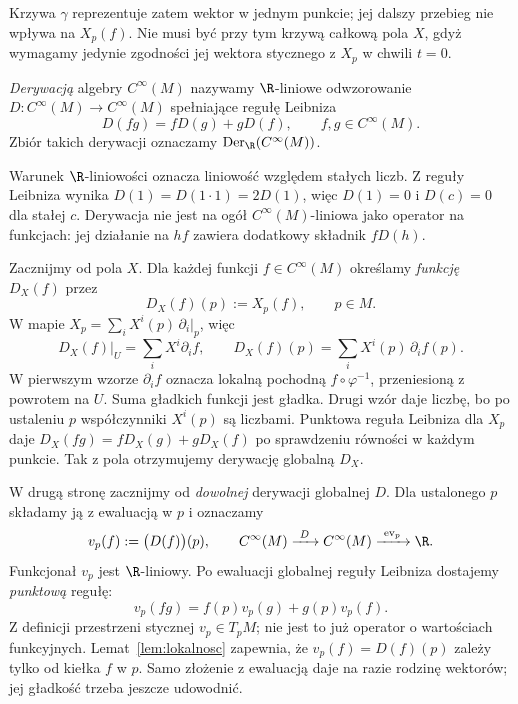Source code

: Krzywa $\gamma$ reprezentuje zatem wektor w jednym
punkcie; jej dalszy przebieg nie wpływa na $X_p(f)$.
Nie musi być przy tym krzywą całkową pola $X$,
gdyż wymagamy jedynie zgodności jej wektora stycznego
z $X_p$ w chwili $t=0$.


\begin{definicja}
\emph{Derywacją} algebry $C^\infty(M)$ nazywamy $\R$-liniowe odwzorowanie
$D\colon C^\infty(M)\to C^\infty(M)$ spełniające regułę Leibniza
\[
 D(fg)=fD(g)+gD(f),\qquad f,g\in C^\infty(M).
\]
Zbiór takich derywacji oznaczamy $\operatorname{Der}_{\R}(C^\infty(M))$.
\end{definicja}

Warunek $\R$-liniowości oznacza liniowość względem stałych liczb.
Z reguły Leibniza wynika $D(1)=D(1\cdot1)=2D(1)$, więc $D(1)=0$
i $D(c)=0$ dla stałej $c$. Derywacja nie jest na ogół
$C^\infty(M)$-liniowa jako operator na funkcjach: jej działanie na
$hf$ zawiera dodatkowy składnik $fD(h)$.

Zacznijmy od pola $X$. Dla każdej funkcji $f\in C^\infty(M)$ określamy
\emph{funkcję} $D_X(f)$ przez
\[
 D_X(f)(p):=X_p(f),\qquad p\in M.
\]
W mapie $X_p=\sum_iX^i(p)\,\partial_i|_p$, więc
\[
 D_X(f)\big|_U=\sum_i X^i\partial_i f,
 \qquad D_X(f)(p)=\sum_iX^i(p)\,\partial_i f(p).
\]
W pierwszym wzorze $\partial_i f$ oznacza lokalną pochodną
$f\circ\varphi^{-1}$, przeniesioną z powrotem na $U$.
Suma gładkich funkcji jest gładka. Drugi wzór daje liczbę, bo
po ustaleniu $p$ współczynniki $X^i(p)$ są liczbami.
Punktowa reguła Leibniza dla $X_p$ daje
$D_X(fg)=fD_X(g)+gD_X(f)$ po sprawdzeniu równości w każdym punkcie.
Tak z pola otrzymujemy derywację globalną $D_X$.

W drugą stronę zacznijmy od \emph{dowolnej} derywacji globalnej $D$.
Dla ustalonego $p$ składamy ją z ewaluacją w $p$ i oznaczamy
\[
 v_p(f):=\bigl(D(f)\bigr)(p),\qquad
 C^\infty(M)\xrightarrow{\ D\ }C^\infty(M)
 \xrightarrow{\ \operatorname{ev}_p\ }\R.
\]
Funkcjonał $v_p$ jest $\R$-liniowy. Po ewaluacji globalnej
reguły Leibniza dostajemy \emph{punktową} regułę:
\[
 v_p(fg)=f(p)v_p(g)+g(p)v_p(f).
\]
Z definicji przestrzeni stycznej $v_p\in T_pM$; nie jest to już
operator o wartościach funkcyjnych. Lemat~\ref{lem:lokalnosc}
zapewnia, że $v_p(f)=D(f)(p)$ zależy tylko od kiełka $f$ w $p$.
Samo złożenie z ewaluacją daje na razie rodzinę wektorów;
jej gładkość trzeba jeszcze udowodnić.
--------------------------------------------------
Among the records, find every line with the word "operatorname" and copy it.

[The completed task]:
Zbiór takich derywacji oznaczamy $\operatorname{Der}_{\R}(C^\infty(M))$.
 \xrightarrow{\ \operatorname{ev}_p\ }\R.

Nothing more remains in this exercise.